Speaker
Description
Being a proposed solution for the digital boards of the upgraded LHCb RICH sub-detectors, SRAM-based FPGA devices have become widely used in high energy physics experiments. These studies aim to present the radiation hardness measurements done on the KINTEX-7 FPGA during irradiation with protons, X-rays and ions beams. For multiple values of the total ionising dose, linear energy transfer and proton energy, the cross sections of single-event-effects are estimated. We also give separate results for specific resources type: configuration RAM, block RAM, I/O banks and logic. Conclusions are reached on the radiation tolerance of this chip family in LHC environment.
Summary
The KINTEX-7 FPGA, considered the mid-range class of the 7 Series from Xilinx, is a commercial 28 nm high-K metal gate SRAM-based device which was proposed to be included in the design of the digital boards of the upgraded LHCb RICH detectors because of its price-performance ratio. An irradiation campaign was organized to test and qualify this FPGA for the radiation environment expected at 50 fb-1 integrated LHC luminosity. The test campaign includes irradiation sessions with: high penetration and high stopping power ion beams at the Legnaro National Laboratories in Italy and at the Cyclotron Resource Centre in Louvain Belgium; proton beams with different energies at the Paul Scherrer Institute from Switzerland and at the Nuclear Physics Institute in Jülich Germany; and an X-ray test at a facility from the University of Padova.

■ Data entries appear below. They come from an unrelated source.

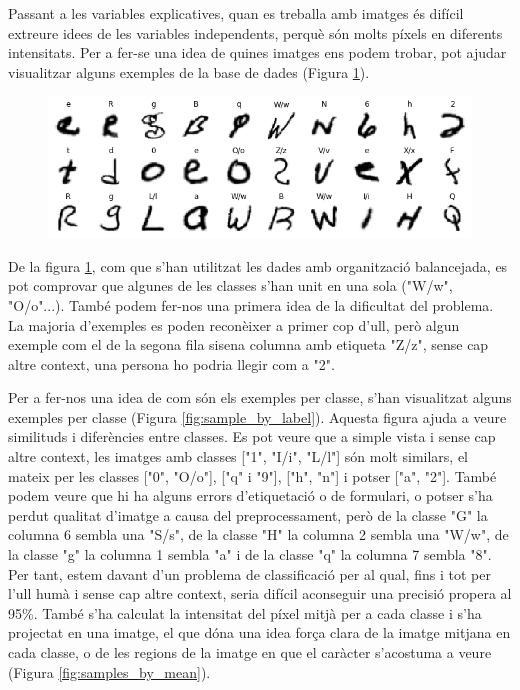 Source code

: \documentclass[12pt, spanish]{article}
\begin{document}
Passant a les variables explicatives, quan es treballa amb imatges és difícil extreure idees de les variables independents, perquè són molts píxels en diferents intensitats. Per a fer-se una idea de quines imatges ens podem trobar,  pot ajudar visualitzar alguns exemples de la base de dades (Figura \ref{fig:sample_random}).

\begin{figure}[hbt!]
\centering
	\includegraphics[width=1\textwidth]{images/samples_balanced.png}
	\label{fig:sample_random}
\end{figure}

De la figura \ref{fig:sample_random}, com que s'han utilitzat les dades amb organització balancejada, es pot comprovar que algunes  de les classes s'han unit en una sola ("W/w", "O/o"...). També podem fer-nos una primera idea de la dificultat del problema. La majoria d'exemples es poden reconèixer a primer cop d'ull, però algun exemple com el de la segona fila sisena columna amb etiqueta "Z/z", sense cap altre context, una persona ho podria llegir com a "2".

Per a fer-nos una idea de com són els exemples per classe, s'han visualitzat alguns exemples per classe (Figura \ref{fig:sample_by_label}). Aquesta figura ajuda a veure similituds i diferències entre classes. Es pot veure que a simple vista i sense cap altre context, les imatges amb classes ["1", "I/i", "L/l"] són molt similars, el mateix per les classes ["0", "O/o"], ["q" i "9"], ["h", "n"] i potser ["a", "2"]. També podem veure que hi ha alguns errors d'etiquetació o de formulari, o potser s'ha perdut qualitat d'imatge a causa del preprocessament, però de la classe "G" la columna 6 sembla una "S/s", de la classe "H" la columna 2 sembla una "W/w", de la classe "g" la columna 1 sembla "a" i de la classe "q" la columna 7 sembla "8". Per tant, estem davant d'un problema de classificació per al qual, fins i tot per l'ull humà i sense cap altre context, seria difícil aconseguir una precisió propera al 95\%. També s'ha calculat la intensitat del píxel mitjà per a cada classe i s'ha projectat en una imatge, el que dóna una idea força clara de la imatge mitjana en cada classe, o de les regions de la imatge en que el caràcter s'acostuma a veure (Figura \ref{fig:samples_by_mean}).
\end{document}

A custom test bench along with a DAQ system was specially designed for this kind of tests allowing us to run the FPGA in JTAG mode without any additional components like external configuration memory in order to have a realistic minimal setup which decreases the probability that the test board and monitoring system ensemble fails under radiation. Since the FPGA is designed using flip-chip technology and in order to allow the heavier ions to penetrate the dice to the bottom active layer the wafer was thinned from 250 to about 60 µm. During irradiation, the electrical parameters of the FPGA, voltages and currents, were monitored and saved for later analyses along with the CRAM mitigation report provided by the Soft Error Mitigation IP Core.
With ion beams providing Linear Energy Transfer (LET) values ranging from 1.3 to 32.4 MeV*cm^2/mg the FPGA was tested for single-event effects, especially the single-event latch-ups and single-event upsets, hence the calculated cross sections for both effects will be provided. With several dedicated firmwares calling specific resources like configuration RAM, block RAM, flip-flops chains, I/O banks, we have measured individually each corresponding cross-section.
Using 35 MeV and 200 MeV protons the FPGA was tested to get a maximum tolerance value for total ionizing dose and displacement damage. For single-event-effects, dedicated firmware was used to test logic with flip-flop chains, configuration RAM, block RAM and I/O blocks. The results of the device testing and its electrical characteristics during and after irradiation will be provided in this talk. A special attention was given to the I/O block ring oscillators which were tested, and I/O bank reliability will be discussed.
The X-ray tests helped us to confirm and tag the effects seen during proton tests, with most of them dependent on the total ionizing dose only.